Again the ICC is saying it's ready to investigate both sides, not just Israel. So, you know, it hasn't been charged anyone with a crime yet, so it's quite astonishing to see so much pushback from this.

This is one of the very few forms of modern meaningful accountability that has arisen with respect to the 53 year old unaccountable Israeli occupation. All of the hundreds of resolutions that have been adopted by the UN Security Council, the UN General Assembly the UN Human Rights Council, among other leading UN bodies, there's been no steps taken with respect to any form of meaningful accountability, with respect to Israel and its conduct of the, of the occupation. Now when Israel finally faces the prospect still in the future, with respect to appearing in a docket to answer charges related to the Rome Statute. Of course, there is some worry and i think that's that's justifiable. If the world had taken the issue of accountability seriously 40 years ago, 20 years ago, there wouldn't have been a need for an ICC process, because Israel would have been compelled by international pressure and international law to to vacate its occupation, and to allow full Palestinian self determination on the Palestinian territory.

Professor Michel Link, Western University, Ontario

The double standards displayed here by the Israelis is incredible but hardly surprising, once again Israel claims that Palestine is not a real state and that therefore it cannot be placed under ICC jurisdiction.

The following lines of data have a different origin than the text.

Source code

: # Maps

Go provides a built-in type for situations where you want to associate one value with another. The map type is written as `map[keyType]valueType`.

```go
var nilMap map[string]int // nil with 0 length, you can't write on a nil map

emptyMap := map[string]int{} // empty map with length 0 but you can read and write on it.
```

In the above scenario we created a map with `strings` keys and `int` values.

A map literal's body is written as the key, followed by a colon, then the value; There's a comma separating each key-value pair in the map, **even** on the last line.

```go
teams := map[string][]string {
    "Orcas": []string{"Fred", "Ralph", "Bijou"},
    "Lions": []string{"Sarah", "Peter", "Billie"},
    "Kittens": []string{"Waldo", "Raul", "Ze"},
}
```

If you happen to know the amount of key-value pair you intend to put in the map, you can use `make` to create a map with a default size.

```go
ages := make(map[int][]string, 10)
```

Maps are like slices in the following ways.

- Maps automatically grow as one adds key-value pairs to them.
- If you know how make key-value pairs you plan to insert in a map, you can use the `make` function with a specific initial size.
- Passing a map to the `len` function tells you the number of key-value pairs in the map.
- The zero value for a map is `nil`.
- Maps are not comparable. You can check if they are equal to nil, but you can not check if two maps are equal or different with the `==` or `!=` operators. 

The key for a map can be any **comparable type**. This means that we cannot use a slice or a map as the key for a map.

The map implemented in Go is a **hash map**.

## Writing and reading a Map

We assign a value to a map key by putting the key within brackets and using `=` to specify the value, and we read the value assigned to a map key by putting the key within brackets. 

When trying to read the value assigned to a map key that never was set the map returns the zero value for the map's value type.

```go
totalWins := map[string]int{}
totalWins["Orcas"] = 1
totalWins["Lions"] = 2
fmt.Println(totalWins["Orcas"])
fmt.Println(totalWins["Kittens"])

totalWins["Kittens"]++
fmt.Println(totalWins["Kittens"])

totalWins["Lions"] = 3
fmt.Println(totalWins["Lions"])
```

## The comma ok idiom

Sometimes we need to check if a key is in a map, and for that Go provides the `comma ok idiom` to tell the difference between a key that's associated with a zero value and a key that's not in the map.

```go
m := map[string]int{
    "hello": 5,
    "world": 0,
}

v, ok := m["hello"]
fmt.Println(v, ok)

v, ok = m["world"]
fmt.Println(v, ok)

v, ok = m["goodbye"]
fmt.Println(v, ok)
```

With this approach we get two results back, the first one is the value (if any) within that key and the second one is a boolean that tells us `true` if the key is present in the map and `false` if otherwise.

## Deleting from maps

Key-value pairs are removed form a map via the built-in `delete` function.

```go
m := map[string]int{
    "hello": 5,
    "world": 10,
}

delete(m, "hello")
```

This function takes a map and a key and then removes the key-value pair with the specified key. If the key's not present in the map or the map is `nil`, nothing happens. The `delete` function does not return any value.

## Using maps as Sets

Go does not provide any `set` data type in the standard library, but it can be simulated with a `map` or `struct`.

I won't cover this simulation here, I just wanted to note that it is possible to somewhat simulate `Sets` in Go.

However, just a few weeks ago when it came to Palestinians not having sufficient doses of the COVID-19 vaccine, Israel claimed that Palestine was responsible for its own jurisdiction.

The only democracy in the Middle East

So once again we see here the glaring hypocrisy of the Zionist regime, when it suits them they're a democracy, they're the only democracy in the Middle East, but when it comes to actually holding military personnel and politicians accountable for possible war crimes, suddenly, they're not interested in the pursuit of justice and accountability and checks and balances.

And when it comes to the Palestinians being under vaccinated, not having access to the same public health facilities and infrastructure, because their land is under occupation and they're constantly bombarded and murdered, Israel claims they're not standing in the way and Palestinians have self determination. But when it comes to Palestinians actually seeking justice for the atrocities that they were submitted to, now Israel says they can't and speaks for them.

Statement by the ICC is not even a judgment or a ruling

The statement by the ICC is not even a judgment or a ruling, it doesn't even charge anyone with a crime, let alone convict them. Yet, Israeli politicians and foreign leaders are up in arms, as if it were the biggest affront on their person, the very prospect or notion that Israeli politicians and military leaders could face justice for carrying out war crimes. It's inconceivable in their view.

This speaks of the derangement, the arrogance and the disconnect at play here, you can see how Israel is so used to oppressing the Palestinian people with impunity that the very idea that Palestinians could attain some sort of justice, some semblance of accountability, no matter how small is perceived as an attack.